Open In App

Controlling the Web Browser with Python

Last Updated : 23 Sep, 2021
Improve
Improve
Like Article
Like
Save
Share
Report

In this article, we are going to see how to control the web browser with Python using selenium. Selenium is an open-source tool that automates web browsers. It provides a single interface that lets you write test scripts in programming languages like Ruby, Java, NodeJS, PHP, Perl, Python, and C#, etc.

To install this module, run these commands into your terminal:

pip install selenium

For automation please download the latest Google Chrome along with chromedriver from here.

Here we will automate the authorization at “https://auth.geeksforgeeks.org” and extract the Name, Email, Institute name from the logged-in profile.

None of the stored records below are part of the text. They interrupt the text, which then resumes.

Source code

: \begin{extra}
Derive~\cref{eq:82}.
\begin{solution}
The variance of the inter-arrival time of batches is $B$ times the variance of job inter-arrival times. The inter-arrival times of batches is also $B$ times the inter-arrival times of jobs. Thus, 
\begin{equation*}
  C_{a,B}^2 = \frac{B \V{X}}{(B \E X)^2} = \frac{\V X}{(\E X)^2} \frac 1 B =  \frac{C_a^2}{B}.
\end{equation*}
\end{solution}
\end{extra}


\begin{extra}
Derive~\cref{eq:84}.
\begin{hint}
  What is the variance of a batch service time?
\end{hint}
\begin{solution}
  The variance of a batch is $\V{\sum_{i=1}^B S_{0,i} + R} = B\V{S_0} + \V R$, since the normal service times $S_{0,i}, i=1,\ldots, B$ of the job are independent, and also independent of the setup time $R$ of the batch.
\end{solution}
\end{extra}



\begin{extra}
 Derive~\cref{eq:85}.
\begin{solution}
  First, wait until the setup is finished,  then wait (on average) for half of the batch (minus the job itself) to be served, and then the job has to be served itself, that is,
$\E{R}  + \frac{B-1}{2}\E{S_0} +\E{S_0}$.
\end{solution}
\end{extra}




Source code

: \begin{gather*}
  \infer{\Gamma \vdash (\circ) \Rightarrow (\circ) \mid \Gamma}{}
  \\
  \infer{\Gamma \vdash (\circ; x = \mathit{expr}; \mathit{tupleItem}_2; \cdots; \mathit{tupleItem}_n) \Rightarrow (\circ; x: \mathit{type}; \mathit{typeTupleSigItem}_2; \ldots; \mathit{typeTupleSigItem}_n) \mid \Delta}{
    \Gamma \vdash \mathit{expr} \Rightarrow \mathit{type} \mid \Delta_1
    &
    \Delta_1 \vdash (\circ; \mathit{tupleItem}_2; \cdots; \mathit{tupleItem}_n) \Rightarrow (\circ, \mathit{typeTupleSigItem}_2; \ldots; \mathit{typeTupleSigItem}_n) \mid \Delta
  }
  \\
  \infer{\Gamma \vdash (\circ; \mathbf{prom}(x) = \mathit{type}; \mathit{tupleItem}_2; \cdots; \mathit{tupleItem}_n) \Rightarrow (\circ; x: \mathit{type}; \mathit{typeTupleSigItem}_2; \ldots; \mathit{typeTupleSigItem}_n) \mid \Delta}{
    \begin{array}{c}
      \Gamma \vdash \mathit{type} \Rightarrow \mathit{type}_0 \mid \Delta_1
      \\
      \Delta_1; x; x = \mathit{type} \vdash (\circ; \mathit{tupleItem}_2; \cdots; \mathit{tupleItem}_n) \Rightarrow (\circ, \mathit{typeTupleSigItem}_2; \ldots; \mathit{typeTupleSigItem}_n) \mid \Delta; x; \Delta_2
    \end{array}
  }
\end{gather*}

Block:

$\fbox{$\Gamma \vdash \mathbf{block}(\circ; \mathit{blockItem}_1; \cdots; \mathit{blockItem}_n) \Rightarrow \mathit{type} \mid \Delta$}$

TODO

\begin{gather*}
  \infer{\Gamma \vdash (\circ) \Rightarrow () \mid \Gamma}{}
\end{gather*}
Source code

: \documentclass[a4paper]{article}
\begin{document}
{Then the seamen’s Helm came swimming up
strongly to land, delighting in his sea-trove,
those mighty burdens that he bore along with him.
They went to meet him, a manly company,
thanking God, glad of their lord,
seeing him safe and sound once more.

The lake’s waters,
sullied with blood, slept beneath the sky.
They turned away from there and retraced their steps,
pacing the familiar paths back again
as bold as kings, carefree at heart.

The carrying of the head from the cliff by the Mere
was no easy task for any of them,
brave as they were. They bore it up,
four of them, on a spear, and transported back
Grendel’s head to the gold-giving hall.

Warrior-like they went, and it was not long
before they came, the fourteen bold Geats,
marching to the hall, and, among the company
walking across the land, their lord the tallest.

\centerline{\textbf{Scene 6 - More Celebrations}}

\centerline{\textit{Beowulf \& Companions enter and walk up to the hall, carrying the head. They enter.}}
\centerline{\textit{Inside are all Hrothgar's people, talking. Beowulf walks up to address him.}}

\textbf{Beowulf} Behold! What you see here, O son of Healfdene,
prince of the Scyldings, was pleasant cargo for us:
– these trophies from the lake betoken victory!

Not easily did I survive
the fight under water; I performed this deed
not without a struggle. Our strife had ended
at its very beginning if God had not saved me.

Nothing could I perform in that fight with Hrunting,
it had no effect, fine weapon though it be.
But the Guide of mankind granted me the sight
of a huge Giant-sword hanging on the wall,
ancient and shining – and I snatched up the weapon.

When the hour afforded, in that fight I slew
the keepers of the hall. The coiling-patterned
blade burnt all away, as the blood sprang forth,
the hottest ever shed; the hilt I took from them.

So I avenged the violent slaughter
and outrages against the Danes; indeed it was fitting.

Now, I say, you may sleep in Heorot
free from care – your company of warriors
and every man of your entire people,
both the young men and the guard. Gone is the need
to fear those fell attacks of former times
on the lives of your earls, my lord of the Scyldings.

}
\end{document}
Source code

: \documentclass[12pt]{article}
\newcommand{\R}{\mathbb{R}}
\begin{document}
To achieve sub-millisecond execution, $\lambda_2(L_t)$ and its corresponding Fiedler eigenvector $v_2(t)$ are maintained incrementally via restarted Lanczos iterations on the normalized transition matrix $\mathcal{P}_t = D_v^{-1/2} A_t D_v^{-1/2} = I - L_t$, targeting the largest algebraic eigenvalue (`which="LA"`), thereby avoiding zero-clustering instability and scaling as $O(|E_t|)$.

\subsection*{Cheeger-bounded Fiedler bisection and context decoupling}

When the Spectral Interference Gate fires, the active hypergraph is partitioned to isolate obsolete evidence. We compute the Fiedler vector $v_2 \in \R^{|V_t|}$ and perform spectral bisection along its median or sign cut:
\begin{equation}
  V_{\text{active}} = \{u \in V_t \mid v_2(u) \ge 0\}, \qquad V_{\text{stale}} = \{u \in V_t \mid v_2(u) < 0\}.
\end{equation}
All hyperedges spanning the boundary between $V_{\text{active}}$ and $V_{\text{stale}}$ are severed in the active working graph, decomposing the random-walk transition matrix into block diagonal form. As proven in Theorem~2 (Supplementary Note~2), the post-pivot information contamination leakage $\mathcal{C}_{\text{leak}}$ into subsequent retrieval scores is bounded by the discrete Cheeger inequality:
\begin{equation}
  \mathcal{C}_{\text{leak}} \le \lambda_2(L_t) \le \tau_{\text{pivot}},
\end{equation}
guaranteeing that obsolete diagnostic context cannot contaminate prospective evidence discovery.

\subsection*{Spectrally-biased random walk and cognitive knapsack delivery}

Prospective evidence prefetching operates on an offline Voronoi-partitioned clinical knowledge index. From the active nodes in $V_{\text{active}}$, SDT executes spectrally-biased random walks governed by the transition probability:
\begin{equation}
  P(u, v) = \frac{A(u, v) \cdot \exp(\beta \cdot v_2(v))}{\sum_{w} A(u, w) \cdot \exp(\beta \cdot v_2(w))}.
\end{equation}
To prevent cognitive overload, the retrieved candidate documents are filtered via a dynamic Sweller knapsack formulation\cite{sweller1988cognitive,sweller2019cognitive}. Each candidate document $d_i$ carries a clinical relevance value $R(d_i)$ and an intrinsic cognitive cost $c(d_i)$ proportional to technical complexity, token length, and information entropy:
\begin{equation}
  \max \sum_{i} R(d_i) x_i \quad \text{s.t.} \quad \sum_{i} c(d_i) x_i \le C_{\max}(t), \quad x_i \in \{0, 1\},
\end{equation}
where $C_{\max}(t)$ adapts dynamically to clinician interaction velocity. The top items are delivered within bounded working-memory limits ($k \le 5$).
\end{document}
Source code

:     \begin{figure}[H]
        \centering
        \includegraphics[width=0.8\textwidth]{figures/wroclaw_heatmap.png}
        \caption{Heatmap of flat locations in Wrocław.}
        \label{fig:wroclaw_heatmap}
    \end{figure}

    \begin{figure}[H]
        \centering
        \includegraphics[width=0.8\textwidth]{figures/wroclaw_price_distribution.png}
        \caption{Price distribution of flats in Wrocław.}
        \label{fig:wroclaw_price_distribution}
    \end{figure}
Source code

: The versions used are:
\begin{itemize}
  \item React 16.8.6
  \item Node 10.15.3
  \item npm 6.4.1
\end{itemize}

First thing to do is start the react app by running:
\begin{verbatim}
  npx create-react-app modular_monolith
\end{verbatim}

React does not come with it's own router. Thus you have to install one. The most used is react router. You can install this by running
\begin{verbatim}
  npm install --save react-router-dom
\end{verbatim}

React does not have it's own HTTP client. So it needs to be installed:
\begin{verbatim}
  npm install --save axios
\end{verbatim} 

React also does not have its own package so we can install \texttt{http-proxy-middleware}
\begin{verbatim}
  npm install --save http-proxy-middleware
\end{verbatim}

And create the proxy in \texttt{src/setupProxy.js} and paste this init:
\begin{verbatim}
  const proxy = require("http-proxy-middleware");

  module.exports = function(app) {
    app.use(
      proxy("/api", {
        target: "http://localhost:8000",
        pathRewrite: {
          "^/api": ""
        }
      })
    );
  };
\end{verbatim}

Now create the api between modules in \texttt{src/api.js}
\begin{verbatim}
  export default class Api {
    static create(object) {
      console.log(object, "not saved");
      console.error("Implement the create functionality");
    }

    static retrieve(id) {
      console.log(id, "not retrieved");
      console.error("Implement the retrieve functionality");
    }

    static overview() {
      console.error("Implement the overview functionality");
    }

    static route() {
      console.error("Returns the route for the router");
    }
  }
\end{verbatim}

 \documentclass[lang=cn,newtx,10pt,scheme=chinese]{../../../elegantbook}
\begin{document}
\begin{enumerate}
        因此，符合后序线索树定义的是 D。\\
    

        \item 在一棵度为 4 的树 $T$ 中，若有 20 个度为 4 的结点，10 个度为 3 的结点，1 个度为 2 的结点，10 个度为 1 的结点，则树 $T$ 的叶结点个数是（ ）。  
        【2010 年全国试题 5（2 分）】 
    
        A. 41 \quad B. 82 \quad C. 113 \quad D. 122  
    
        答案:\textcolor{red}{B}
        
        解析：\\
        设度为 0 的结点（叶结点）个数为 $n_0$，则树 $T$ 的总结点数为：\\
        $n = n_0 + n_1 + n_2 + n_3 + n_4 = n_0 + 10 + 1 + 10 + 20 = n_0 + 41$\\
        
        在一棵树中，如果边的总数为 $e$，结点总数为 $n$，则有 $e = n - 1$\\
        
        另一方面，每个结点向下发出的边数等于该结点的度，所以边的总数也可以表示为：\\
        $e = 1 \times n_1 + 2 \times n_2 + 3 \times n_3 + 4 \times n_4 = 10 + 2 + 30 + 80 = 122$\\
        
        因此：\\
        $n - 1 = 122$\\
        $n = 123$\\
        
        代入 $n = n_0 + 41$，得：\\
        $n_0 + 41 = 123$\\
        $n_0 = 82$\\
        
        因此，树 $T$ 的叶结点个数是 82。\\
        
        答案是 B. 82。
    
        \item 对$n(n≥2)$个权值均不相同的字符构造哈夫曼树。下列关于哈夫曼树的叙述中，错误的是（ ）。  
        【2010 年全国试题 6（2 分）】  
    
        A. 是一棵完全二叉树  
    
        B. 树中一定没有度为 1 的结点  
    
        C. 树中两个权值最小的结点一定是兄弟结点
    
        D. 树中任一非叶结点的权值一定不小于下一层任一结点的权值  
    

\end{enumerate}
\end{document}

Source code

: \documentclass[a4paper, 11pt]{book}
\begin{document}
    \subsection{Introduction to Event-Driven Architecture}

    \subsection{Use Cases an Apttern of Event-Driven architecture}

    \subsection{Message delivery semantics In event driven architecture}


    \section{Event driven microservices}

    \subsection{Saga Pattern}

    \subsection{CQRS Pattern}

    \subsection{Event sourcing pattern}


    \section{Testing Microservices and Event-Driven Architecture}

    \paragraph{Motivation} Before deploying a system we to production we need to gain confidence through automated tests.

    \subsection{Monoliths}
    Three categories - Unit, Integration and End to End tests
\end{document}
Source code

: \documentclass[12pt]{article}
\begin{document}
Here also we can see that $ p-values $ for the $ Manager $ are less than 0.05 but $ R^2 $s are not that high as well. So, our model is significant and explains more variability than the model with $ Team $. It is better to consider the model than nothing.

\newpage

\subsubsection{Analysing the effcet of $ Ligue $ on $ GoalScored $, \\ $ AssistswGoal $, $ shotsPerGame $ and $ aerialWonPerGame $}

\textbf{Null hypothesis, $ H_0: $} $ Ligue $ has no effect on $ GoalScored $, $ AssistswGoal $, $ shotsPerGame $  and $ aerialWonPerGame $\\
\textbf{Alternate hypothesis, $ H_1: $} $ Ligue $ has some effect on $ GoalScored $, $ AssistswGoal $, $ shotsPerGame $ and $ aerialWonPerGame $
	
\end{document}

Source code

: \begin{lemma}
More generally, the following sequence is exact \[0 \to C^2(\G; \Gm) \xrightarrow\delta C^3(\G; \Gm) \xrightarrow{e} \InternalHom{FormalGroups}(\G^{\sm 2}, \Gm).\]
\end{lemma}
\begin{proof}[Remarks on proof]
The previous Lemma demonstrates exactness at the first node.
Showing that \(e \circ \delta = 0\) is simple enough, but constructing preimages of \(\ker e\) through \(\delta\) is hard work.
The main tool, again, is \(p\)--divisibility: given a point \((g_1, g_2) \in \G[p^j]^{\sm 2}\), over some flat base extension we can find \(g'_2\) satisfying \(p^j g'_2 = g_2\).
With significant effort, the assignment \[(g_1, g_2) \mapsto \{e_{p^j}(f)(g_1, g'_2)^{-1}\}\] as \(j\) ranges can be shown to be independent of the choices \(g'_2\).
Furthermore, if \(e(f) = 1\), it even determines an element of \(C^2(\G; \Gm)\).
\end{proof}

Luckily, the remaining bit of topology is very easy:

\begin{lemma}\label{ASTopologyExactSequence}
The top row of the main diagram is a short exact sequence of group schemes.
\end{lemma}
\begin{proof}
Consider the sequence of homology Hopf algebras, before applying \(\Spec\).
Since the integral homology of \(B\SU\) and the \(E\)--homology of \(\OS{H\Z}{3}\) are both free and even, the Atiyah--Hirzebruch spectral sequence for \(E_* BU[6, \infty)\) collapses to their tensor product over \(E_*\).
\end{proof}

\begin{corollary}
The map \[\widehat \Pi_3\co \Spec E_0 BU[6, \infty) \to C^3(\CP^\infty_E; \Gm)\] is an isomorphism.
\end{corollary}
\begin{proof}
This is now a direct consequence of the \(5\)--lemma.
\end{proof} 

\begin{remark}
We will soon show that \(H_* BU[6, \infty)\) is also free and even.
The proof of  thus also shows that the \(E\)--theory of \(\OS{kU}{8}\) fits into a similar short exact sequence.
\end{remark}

Initialization and Authorization

First, we need to initiate the web driver using selenium and send a get request to the url and Identify the HTML document and find the input tags and button tags that accept username/email, password, and sign-in button.

To send the user given email and password to the input tags respectively:

driver.find_element_by_name('user').send_keys(email)
driver.find_element_by_name('pass').send_keys(password)

Identify the button tag and click on it using the CSS selector via selenium webdriver:

 driver.find_element_by_css_selector(‘button.btn.btn-green.signin-button’).click()

Scraping Data

Scraping Basic Information from GFG Profile

After clicking on Sign in, a new page should be loaded containing the Name, Institute Name, and Email id. Identify the tags containing the above data and select them.

container = driver.find_elements_by_css_selector(‘div.mdl-cell.mdl-cell–9-col.mdl-cell–12-col-phone.textBold’)

Get the text from each of these tags from the returned list of selected css selectors:

name = container[0].text
try:
    institution = container[1].find_element_by_css_selector('a').text
except:
    institution = container[1].text
email_id = container[2].text

Finally, print the output:

print({"Name": name, "Institution": institution, "Email ID": email})

Scraping Information from Practice tab

Click on the Practice tab and wait for few seconds to load the page.

driver.find_elements_by_css_selector('a.mdl-navigation__link')[1].click()

Find the container containing all the information and select the grids using CSS selector from the container having information.

container = driver.find_element_by_css_selector(‘div.mdl-cell.mdl-cell–7-col.mdl-cell–12-col-phone.whiteBgColor.mdl-shadow–2dp.userMainDiv’)

grids = container.find_elements_by_css_selector(‘div.mdl-grid’)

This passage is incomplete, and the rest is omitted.